Les parties ont été régulièrement averties du jour de l'audience.
Le rapport de Mme Marie-Pierre Beuve Dupuy a été entendu au cours de l'audience publique.
Considérant ce qui suit :
Sur la légalité de l'arrêté du préfet de la Haute-Garonne du 15 mai 2015 portant obligation de quitter le territoire français sans délai de départ volontaire et fixant le pays de destination :
En ce qui concerne l'obligation de quitter le territoire français :
1. En premier lieu, l'arrêté querellé comporte des éléments relatifs à la situation personnelle et familiale de M.A.... Il est ainsi suffisamment motivé en fait.

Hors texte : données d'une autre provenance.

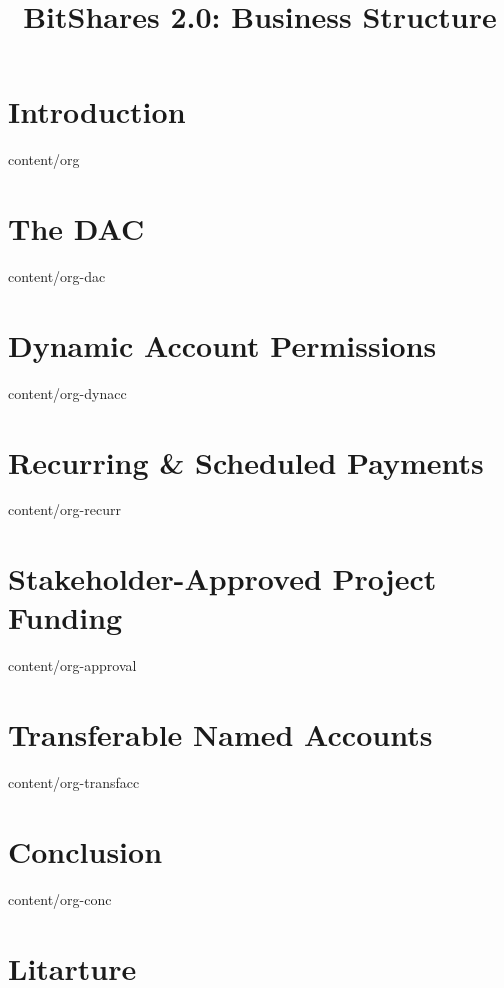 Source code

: \documentclass[conference,final,10pt,a4paper]{IEEEtran}
\title{BitShares 2.0: Business Structure}
\author{}
\begin{document}
\sloppy
\maketitle

\begin{abstract}
\end{abstract}
\section  { Introduction                         }  { content/org           } 
\section  { The DAC                              }  { content/org-dac       }
\section  { Dynamic Account Permissions          }  { content/org-dynacc    } 
\section  { Recurring \& Scheduled Payments      }  { content/org-recurr    } 
\section  { Stakeholder-Approved Project Funding }  { content/org-approval  } 
\section  { Transferable Named Accounts          }  { content/org-transfacc } 
\section  { Conclusion                           }  { content/org-conc      } 
\section* { Litarture                            } 
\end{document}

2. En deuxième lieu, la rédaction de cet arrêté, dont il résulte que le préfet ne s'est pas borné à tirer les conséquences de l'arrêt du 7 novembre 2014 par lequel la cour administrative d'appel de Marseille a confirmé la légalité de l'arrêté préfectoral du 3 juin 2013 refusant la délivrance d'un titre de séjour à M. A...et lui faisant obligation de quitter le territoire français, révèle que ladite autorité s'est livrée à un examen particulier de la situation de l'intéressé.

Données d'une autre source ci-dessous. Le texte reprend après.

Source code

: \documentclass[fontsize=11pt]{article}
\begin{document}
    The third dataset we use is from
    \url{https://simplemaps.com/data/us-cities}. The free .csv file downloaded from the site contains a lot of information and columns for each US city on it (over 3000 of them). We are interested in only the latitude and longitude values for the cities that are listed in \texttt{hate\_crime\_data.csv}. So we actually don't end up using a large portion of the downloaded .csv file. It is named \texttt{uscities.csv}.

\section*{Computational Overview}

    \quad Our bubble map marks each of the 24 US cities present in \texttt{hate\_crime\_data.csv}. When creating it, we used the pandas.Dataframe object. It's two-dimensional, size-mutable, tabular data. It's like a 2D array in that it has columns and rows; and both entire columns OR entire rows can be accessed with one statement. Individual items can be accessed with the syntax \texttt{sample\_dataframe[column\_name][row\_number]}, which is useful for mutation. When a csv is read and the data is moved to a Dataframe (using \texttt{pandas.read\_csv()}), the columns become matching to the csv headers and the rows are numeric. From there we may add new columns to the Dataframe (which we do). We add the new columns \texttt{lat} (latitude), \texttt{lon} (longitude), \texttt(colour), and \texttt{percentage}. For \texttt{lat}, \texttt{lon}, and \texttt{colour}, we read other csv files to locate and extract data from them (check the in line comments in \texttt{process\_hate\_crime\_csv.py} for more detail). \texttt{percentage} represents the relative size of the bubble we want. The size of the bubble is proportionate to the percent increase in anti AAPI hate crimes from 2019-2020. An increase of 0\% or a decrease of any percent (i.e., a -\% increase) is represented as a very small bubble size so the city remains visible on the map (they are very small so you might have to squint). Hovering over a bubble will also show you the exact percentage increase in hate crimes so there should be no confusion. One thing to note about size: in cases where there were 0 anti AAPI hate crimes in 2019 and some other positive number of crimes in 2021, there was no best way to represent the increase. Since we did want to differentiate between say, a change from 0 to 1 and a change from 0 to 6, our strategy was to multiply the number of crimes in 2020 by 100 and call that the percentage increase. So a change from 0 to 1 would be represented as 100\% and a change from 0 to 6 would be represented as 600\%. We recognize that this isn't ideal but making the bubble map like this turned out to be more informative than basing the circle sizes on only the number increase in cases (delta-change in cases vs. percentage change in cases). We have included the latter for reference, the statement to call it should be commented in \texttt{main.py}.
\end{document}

3. En troisième lieu, aux termes de l'article 8 de la convention européenne de sauvegarde des droits de l'homme et des libertés fondamentales : " Toute personne a droit au respect de sa vie privée et familiale, de son domicile et de sa correspondance. Il ne peut y avoir ingérence d'une autorité publique dans l' exercice de ce droit que pour autant que cette ingérence est prévue par la loi et qu'elle constitue une mesure qui, dans une société démocratique, est nécessaire à la sécurité nationale, à la sûreté publique, au bien-être économique du pays, à la défense de l'ordre et à la prévention des infractions pénales, à la protection de la santé ou de la morale, ou à la protection des droits et libertés d'autrui ". L'article L. 313-11 7° du code de l'entrée et du séjour des étrangers et du droit d'asile dispose : " Sauf si sa présence constitue une menace pour l'ordre public, la carte de séjour temporaire portant la mention "vie privée et familiale" est délivrée de plein droit : ... 7° A l'étranger ne vivant pas en état de polygamie, qui n'entre pas dans les catégories précédentes ou dans celles qui ouvrent droit au regroupement familial, dont les liens personnels et familiaux en France, appréciés notamment au regard de leur intensité, de leur ancienneté et de leur stabilité, des conditions d'existence de l'intéressé, de son insertion dans la société française ainsi que de la nature de ses liens avec la famille restée dans le pays d'origine, sont tels que le refus d'autoriser son séjour porterait à son droit au respect de sa vie privée et familiale une atteinte disproportionnée au regard des motifs du refus, sans que la condition prévue à l'article L. 311-7 soit exigée (...) ".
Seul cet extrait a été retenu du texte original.